Jakarta (ANTARA News) - Tidak seperti kebanyakan penyuka durian, sosok yang satu ini justru lebih menikmati durian mentah karena rasanya yang unik dan menurutnya enak.

"Saya suka durian. Tapi durian mentah. Rasanya unik dan enak," itulah pengakuan Wakil Ketua Komisi V DPR RI, Lasarus, saat bincang-bincang ringan dengan ANTARA News di Gedung DPR RI, Jakarta, Selasa.

Karena masih mentah, tentunya untuk mengupasnya sangat sulit, dibutuhkan keahlian tersendiri.

"Dipetik sebelum matang, dan harus pintar membelahnya. Kalau tidak pintar membelahnya, akan kena isinya. Saya karena sudah terbiasa, jadi sangat mahir membelah durian mentah," aku politisi PDIP itu.

Kesukaannya pada durian mentah tentunya tidak terlepas dari kebiasaan di daerah asalnya. Lasarus dibesarkan di pedalaman Kabupaten Sintang, Kalimantan Barat

"Saya dibesarkan dan tinggal di pedalaman dan di tempat saya itu banyak pohon durian. Jadi berebutan dan gak sabar sehingga durian mentah jadi sasaran," kata pria kelahiran 15 Juni 1970 itu.

Hingga kini, kegemaran makan durian mentah masih dilakukannya, namun tidak begitu sering. Malah, kata Lasarus, makan durian sudah mulai dikurangi.

"Umur kan sudah tua, dikurangi lah makan duriannya. Tidak seperti dulu lah, Bangun pagi, bukannya sarapan, malah makan durian," ungkap Lasarus.

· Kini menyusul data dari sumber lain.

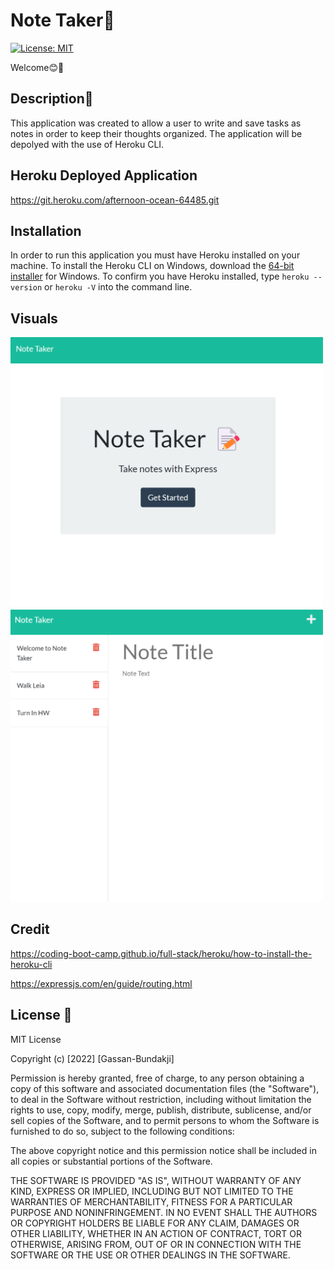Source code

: # Note Taker📓

[![License: MIT](https://img.shields.io/badge/License-MIT-yellow.svg)](https://opensource.org/licenses/MIT) 

Welcome😊👋

## Description📝

This application was created to allow a user to write and save tasks as notes in order to keep their thoughts organized. The application will be depolyed with the use of Heroku CLI.

## Heroku Deployed Application

https://git.heroku.com/afternoon-ocean-64485.git

## Installation

In order to run this application you must have Heroku installed on your machine. To install the Heroku CLI on Windows, download the <a href="https://devcenter.heroku.com/articles/heroku-cli#download-and-install" target="_blank">64-bit installer</a> for Windows. To confirm you have Heroku installed, type <code>heroku --version</code> or <code>heroku -V</code> into the command line.

## Visuals

<img src = "./public/assets/images/note-taker1.png" width = "500px">


<img src = "./public/assets/images/note-taker2.png" width = "500px">


## Credit

https://coding-boot-camp.github.io/full-stack/heroku/how-to-install-the-heroku-cli

https://expressjs.com/en/guide/routing.html


## License 🔑

MIT License

Copyright (c) [2022] [Gassan-Bundakji]

Permission is hereby granted, free of charge, to any person obtaining a copy of this software and associated documentation files (the "Software"), to deal in the Software without restriction, including without limitation the rights to use, copy, modify, merge, publish, distribute, sublicense, and/or sell copies of the Software, and to permit persons to whom the Software is furnished to do so, subject to the following conditions:

The above copyright notice and this permission notice shall be included in all copies or substantial portions of the Software.

THE SOFTWARE IS PROVIDED "AS IS", WITHOUT WARRANTY OF ANY KIND, EXPRESS OR IMPLIED, INCLUDING BUT NOT LIMITED TO THE WARRANTIES OF MERCHANTABILITY, FITNESS FOR A PARTICULAR PURPOSE AND NONINFRINGEMENT. IN NO EVENT SHALL THE AUTHORS OR COPYRIGHT HOLDERS BE LIABLE FOR ANY CLAIM, DAMAGES OR OTHER LIABILITY, WHETHER IN AN ACTION OF CONTRACT, TORT OR OTHERWISE, ARISING FROM, OUT OF OR IN CONNECTION WITH THE SOFTWARE OR THE USE OR OTHER DEALINGS IN THE SOFTWARE.
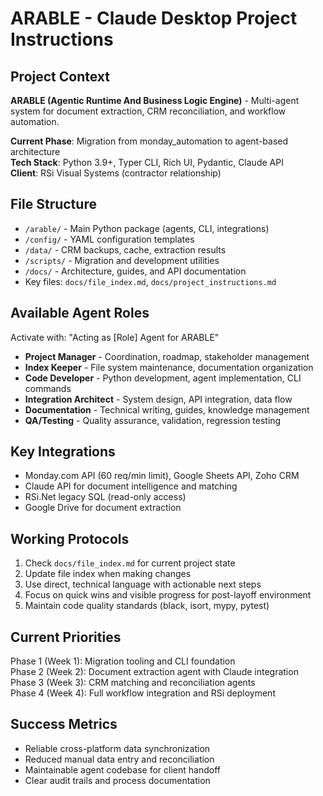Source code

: # ARABLE - Claude Desktop Project Instructions

## Project Context

**ARABLE (Agentic Runtime And Business Logic Engine)** - Multi-agent system for document extraction, CRM reconciliation, and workflow automation.

**Current Phase**: Migration from monday_automation to agent-based architecture  
**Tech Stack**: Python 3.9+, Typer CLI, Rich UI, Pydantic, Claude API  
**Client**: RSi Visual Systems (contractor relationship)

## File Structure

- `/arable/` - Main Python package (agents, CLI, integrations)
- `/config/` - YAML configuration templates
- `/data/` - CRM backups, cache, extraction results
- `/scripts/` - Migration and development utilities
- `/docs/` - Architecture, guides, and API documentation
- Key files: `docs/file_index.md`, `docs/project_instructions.md`

## Available Agent Roles

Activate with: "Acting as [Role] Agent for ARABLE"

- **Project Manager** - Coordination, roadmap, stakeholder management
- **Index Keeper** - File system maintenance, documentation organization
- **Code Developer** - Python development, agent implementation, CLI commands
- **Integration Architect** - System design, API integration, data flow
- **Documentation** - Technical writing, guides, knowledge management
- **QA/Testing** - Quality assurance, validation, regression testing

## Key Integrations

- Monday.com API (60 req/min limit), Google Sheets API, Zoho CRM
- Claude API for document intelligence and matching
- RSi.Net legacy SQL (read-only access)
- Google Drive for document extraction

## Working Protocols

1. Check `docs/file_index.md` for current project state
2. Update file index when making changes
3. Use direct, technical language with actionable next steps
4. Focus on quick wins and visible progress for post-layoff environment
5. Maintain code quality standards (black, isort, mypy, pytest)

## Current Priorities

Phase 1 (Week 1): Migration tooling and CLI foundation  
Phase 2 (Week 2): Document extraction agent with Claude integration  
Phase 3 (Week 3): CRM matching and reconciliation agents  
Phase 4 (Week 4): Full workflow integration and RSi deployment

## Success Metrics

- Reliable cross-platform data synchronization
- Reduced manual data entry and reconciliation
- Maintainable agent codebase for client handoff
- Clear audit trails and process documentation
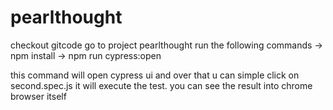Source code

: # pearlthought

checkout gitcode
go to project pearlthought
run the following commands 
-> npm install 
-> npm run cypress:open

this command will open cypress ui and over that u can simple click on second.spec.js it will execute the test. 
you can see the result into chrome browser itself
 
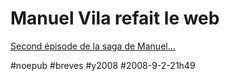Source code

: # Manuel Vila refait le web

  

[Second épisode de la saga de Manuel...](http://frenchblog.kindalab.com/2008/09/02/refaire-le-web-deuxieme-episode/)

#noepub #breves #y2008 #2008-9-2-21h49

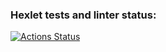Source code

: ### Hexlet tests and linter status:
[![Actions Status](https://github.com/mariannasoloveva/python-project-49/actions/workflows/hexlet-check.yml/badge.svg)](https://github.com/mariannasoloveva/python-project-49/actions)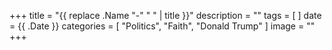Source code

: +++
title =  "{{ replace .Name "-" " " | title }}"
description = ""
tags = [
]
date = {{ .Date }} 
categories = [
   "Politics",
   "Faith",
   "Donald Trump"
]
image = ""
+++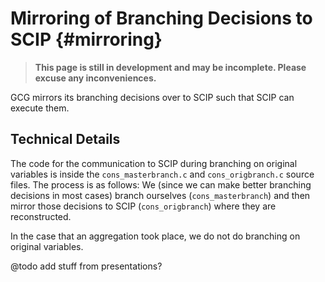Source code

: # Mirroring of Branching Decisions to SCIP {#mirroring}
> **This page is still in development and may be incomplete. Please excuse any inconveniences.**

GCG mirrors its branching decisions over to SCIP such that SCIP can execute them.

## Technical Details
The code for the communication to SCIP during branching on original variables is inside the
`cons_masterbranch.c` and `cons_origbranch.c` source files. The process is as follows:
We (since we can make better branching decisions in most cases) branch ourselves
(`cons_masterbranch`) and then mirror those decisions to SCIP (`cons_origbranch`)
where they are reconstructed.

In the case that an aggregation took place, we do not do branching on original variables.

@todo add stuff from presentations?
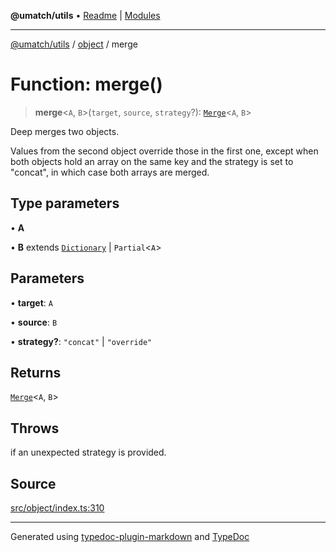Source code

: **@umatch/utils** • [Readme](../../index.md) \| [Modules](../../modules.md)

***

[@umatch/utils](../../modules.md) / [object](../index.md) / merge

# Function: merge()

> **merge**\<`A`, `B`\>(`target`, `source`, `strategy`?): [`Merge`](../../index/type-aliases/Merge.md)\<`A`, `B`\>

Deep merges two objects.

Values from the second object override those in the first one,
except when both objects hold an array on the same key and the
strategy is set to "concat", in which case both arrays are merged.

## Type parameters

• **A**

• **B** extends [`Dictionary`](../../index/type-aliases/Dictionary.md) \| `Partial`\<`A`\>

## Parameters

• **target**: `A`

• **source**: `B`

• **strategy?**: `"concat"` \| `"override"`

## Returns

[`Merge`](../../index/type-aliases/Merge.md)\<`A`, `B`\>

## Throws

if an unexpected strategy is provided.

## Source

[src/object/index.ts:310](https://github.com/umatch-oficial/utils/blob/6b2757d/src/object/index.ts#L310)

***

Generated using [typedoc-plugin-markdown](https://www.npmjs.com/package/typedoc-plugin-markdown) and [TypeDoc](https://typedoc.org/)
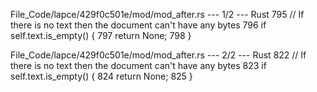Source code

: File_Code/lapce/429f0c501e/mod/mod_after.rs --- 1/2 --- Rust
                                                                                                                                                           795         // If there is no text then the document can't have any bytes
                                                                                                                                                           796         if self.text.is_empty() {
                                                                                                                                                           797             return None;
                                                                                                                                                           798         }

File_Code/lapce/429f0c501e/mod/mod_after.rs --- 2/2 --- Rust
                                                                                                                                                           822         // If there is no text then the document can't have any bytes
                                                                                                                                                           823         if self.text.is_empty() {
                                                                                                                                                           824             return None;
                                                                                                                                                           825         }

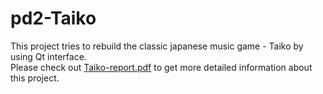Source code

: # pd2-Taiko
This project tries to rebuild the classic japanese music game - Taiko by using Qt interface.  
Please check out [Taiko-report.pdf](https://github.com/jordan787878/pd2-Taiko/blob/master/Taiko%20report.pdf) to get more detailed information about this project.
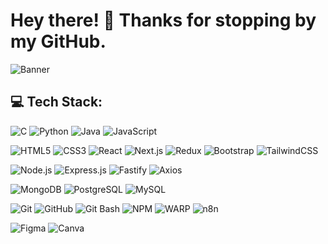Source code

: # **Hey there! 👋 Thanks for stopping by my GitHub.**
![Banner](https://github.com/user-attachments/assets/62f8a0f8-6179-4d8f-94e3-ec40ed43407f)

## **💻 Tech Stack:** <br>

<!-- Programming Languages -->
![C](https://img.shields.io/badge/c-%2300599C.svg?style=plastic&logo=c&logoColor=white)
![Python](https://img.shields.io/badge/python-3670A0?style=plastic&logo=python&logoColor=ffdd54)
![Java](https://img.shields.io/badge/java-%23ED8B00.svg?style=plastic&logo=java&logoColor=white)
![JavaScript](https://img.shields.io/badge/javascript-%23F7DF1E.svg?style=plastic&logo=javascript&logoColor=black)

<!-- Frontend -->
![HTML5](https://img.shields.io/badge/html5-%23E34F26.svg?style=plastic&logo=html5&logoColor=white)
![CSS3](https://img.shields.io/badge/css3-%231572B6.svg?style=plastic&logo=css3&logoColor=white)
![React](https://img.shields.io/badge/react-%2320232a.svg?style=plastic&logo=react&logoColor=%2361DAFB)
![Next.js](https://img.shields.io/badge/next.js-%23000000.svg?style=plastic&logo=next.js&logoColor=white)
![Redux](https://img.shields.io/badge/redux-%23593D88.svg?style=plastic&logo=redux&logoColor=white)
![Bootstrap](https://img.shields.io/badge/bootstrap-%238511FA.svg?style=plastic&logo=bootstrap&logoColor=white)
![TailwindCSS](https://img.shields.io/badge/tailwindcss-%2338B2AC.svg?style=plastic&logo=tailwind-css&logoColor=white)

<!-- Backend -->
![Node.js](https://img.shields.io/badge/node.js-6DA55F?style=plastic&logo=node.js&logoColor=white)
![Express.js](https://img.shields.io/badge/express.js-%23404d59?style=plastic&logo=express&logoColor=%2361DAFB)
![Fastify](https://img.shields.io/badge/fastify-%2300C1D4?style=plastic&logo=fastify&logoColor=white)
![Axios](https://img.shields.io/badge/axios-%23FF4F4F?style=plastic&logo=axios&logoColor=white)

<!-- Databases -->
![MongoDB](https://img.shields.io/badge/mongodb-%234ea94b?style=plastic&logo=mongodb&logoColor=white)
![PostgreSQL](https://img.shields.io/badge/postgresql-%23336791?style=plastic&logo=postgresql&logoColor=white)
![MySQL](https://img.shields.io/badge/mysql-4479A1?style=plastic&logo=mysql&logoColor=white)

<!-- Tools & Utilities -->
![Git](https://img.shields.io/badge/git-%23F05033?style=plastic&logo=git&logoColor=white)
![GitHub](https://img.shields.io/badge/github-%23121011?style=plastic&logo=github&logoColor=white)
![Git Bash](https://img.shields.io/badge/gitbash-%23121011?style=plastic&logo=git&logoColor=white)
![NPM](https://img.shields.io/badge/npm-%23CB3837?style=plastic&logo=npm&logoColor=white)
![WARP](https://img.shields.io/badge/warp-%2300C1D4?style=plastic&logo=cloudflare&logoColor=white)
![n8n](https://img.shields.io/badge/n8n-%23FF3A5C?style=plastic&logo=n8n&logoColor=white)

<!-- Design -->
![Figma](https://img.shields.io/badge/figma-%23F24E1E?style=plastic&logo=figma&logoColor=white)
![Canva](https://img.shields.io/badge/canva-%2300C4CC?style=plastic&logo=canva&logoColor=white)
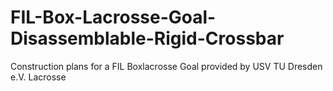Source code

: # FIL-Box-Lacrosse-Goal-Disassemblable-Rigid-Crossbar
Construction plans for a FIL Boxlacrosse Goal provided by USV TU Dresden e.V. Lacrosse 
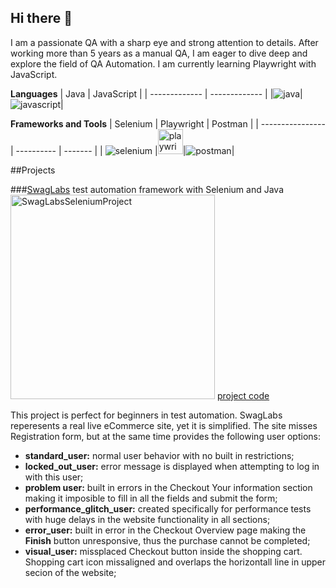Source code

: ## Hi there 👋

<!--
**mtsonkova/mtsonkova** is a ✨ _special_ ✨ repository because its `README.md` (this file) appears on your GitHub profile.

Here are some ideas to get you started:

- 🔭 I’m currently working on ...
- 🌱 I’m currently learning ...
- 👯 I’m looking to collaborate on ...
- 🤔 I’m looking for help with ...
- 💬 Ask me about ...
- 📫 How to reach me: ...
- 😄 Pronouns: ...
- ⚡ Fun fact: ...
-->

I am a passionate QA with a sharp eye and strong attention to details. After working more than 5 years as a manual QA, I am eager to dive deep and explore the field of QA Automation. I am currently learning Playwright with JavaScript. 

**Languages**
| Java          | JavaScript |
| ------------- | ------------- |
|![java](https://github.com/user-attachments/assets/b8ac74d0-fde6-4e6c-9c27-c5a416d44f09)|![javascript](https://github.com/user-attachments/assets/b6964575-2534-4d3b-b1db-0abc45b83a35)|

**Frameworks and Tools**
| Selenium         | Playwright | Postman |
| ---------------- | ---------- | ------- |
| ![selenium](https://github.com/user-attachments/assets/b4254216-5583-45e3-975f-ca6cf186e261) |<img width="40" alt="playwrightlogoResized" src="https://github.com/user-attachments/assets/72cf9023-31a6-4a39-b93d-16a1d1d529c4">|![postman](https://github.com/user-attachments/assets/099b455f-1d53-4016-b6b4-6ecd39ec3666)|


##Projects

###[SwagLabs](https://www.saucedemo.com/) test automation framework with Selenium and Java
<img width="327" alt="SwagLabsSeleniumProject" src="https://github.com/user-attachments/assets/12e0a67d-c494-4f4c-b8a2-0cb754213a44">
[project code](https://github.com/mtsonkova/SwagLabsTestAutomation)

This project is perfect for beginners in test automation. SwagLabs reperesents a real live eCommerce site, yet it is simplified. The site misses Registration form, but at the same time provides the following user options:
  * **standard_user:** normal user behavior with no built in restrictions;
  * **locked_out_user:** error message is displayed when attempting to log in with this user;
  * **problem user:** built in errors in the Checkout Your information section making it imposible to fill in all the fields and submit the form;
  *  **performance_glitch_user:** created specifically for performance tests with huge delays in the website functionality in all sections;
  *  **error_user:** built in error in the Checkout Overview page making the **Finish** button unresponsive, thus the purchase cannot be completed;
  *  **visual_user:** missplaced Checkout button inside the shopping cart. Shopping cart icon missaligned and overlaps the horizontall line in upper secion of the website;

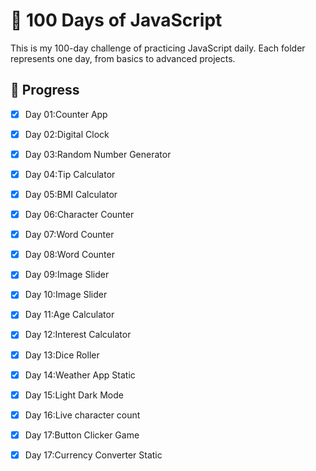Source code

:# 💯 100 Days of JavaScript

This is my 100-day challenge of practicing JavaScript daily. Each folder represents one day, from basics to advanced projects.

## 🚀 Progress

- [x] Day 01:Counter App
- [x] Day 02:Digital Clock
- [x] Day 03:Random Number Generator
- [x] Day 04:Tip Calculator
- [x] Day 05:BMI Calculator
- [x] Day 06:Character Counter
- [x] Day 07:Word Counter
- [x] Day 08:Word Counter
- [x] Day 09:Image Slider
- [x] Day 10:Image Slider
- [x] Day 11:Age Calculator
- [x] Day 12:Interest Calculator
- [x] Day 13:Dice Roller
- [x] Day 14:Weather App Static
- [x] Day 15:Light Dark Mode
- [x] Day 16:Live character count 
- [x] Day 17:Button Clicker Game
- [x] Day 17:Currency Converter Static
      

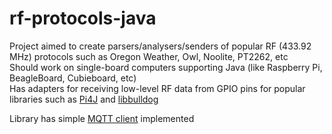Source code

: rf-protocols-java
=================

Project aimed to create parsers/analysers/senders of popular RF (433.92 MHz) protocols such as Oregon Weather, Owl, Noolite, PT2262, etc <br/>
Should work on single-board computers supporting Java (like Raspberry Pi, BeagleBoard, Cubieboard, etc) <br/>
Has adapters for receiving low-level RF data from GPIO pins for popular libraries such as <a href="http://pi4j.com/">Pi4J</a> and <a href="http://libbulldog.org/bulldog/">libbulldog</a> <br/>

Library has simple <a href="https://github.com/eschava/rf-protocols-java/wiki/MQTT-client">MQTT client</a> implemented
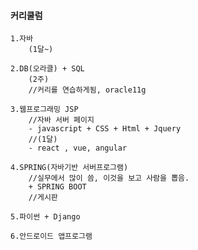 #### 커리쿨럼
	1.자바 
		(1달~)
	
	2.DB(오라클) + SQL 
		(2주)  
		//커리를 연습하게됨, oracle11g

	3.웹프로그래밍 JSP	
		//자바 서버 페이지
		- javascript + CSS + Html + Jquery  
		//(1달)
		- react , vue, angular
		
	4.SPRING(자바기반 서버프로그램) 
		//실무에서 많이 씀, 이것을 보고 사람을 뽑음.
		+ SPRING BOOT
		//게시판

	5.파이썬 + Django

	6.안드로이드 앱프로그램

Untuk mewujudkan kecintaan dan kegemaran makan durian, ia menanam pohon durian di perkebunannya di kampung halamannya.

"Saya punya kebun yang luasnya 3 hektare. Sekarang saya nanam durian sejak 2-3 tahun terakhir, ada 30 batang, bukan pohon durian cangkokan, tapi saya tanam mulai dari bijinya. Karena pohon durian yang ditanam dari biji, pohonnya akan kuat dan tahan. Kalau pohon yang dicangkok, pohonnya gak kuat dan cepat rubuh," ceritanya.

Ia tidak menanam pohon durian impor, tapi pohon durian lokal. Kalau di Sintang, namanya durian tembaga, isinya kuning.

"Saya ingin melestarikan durian lokal. Durian lokal di tempat saya gak kalah enak dengan durian impor," kata Lasarus.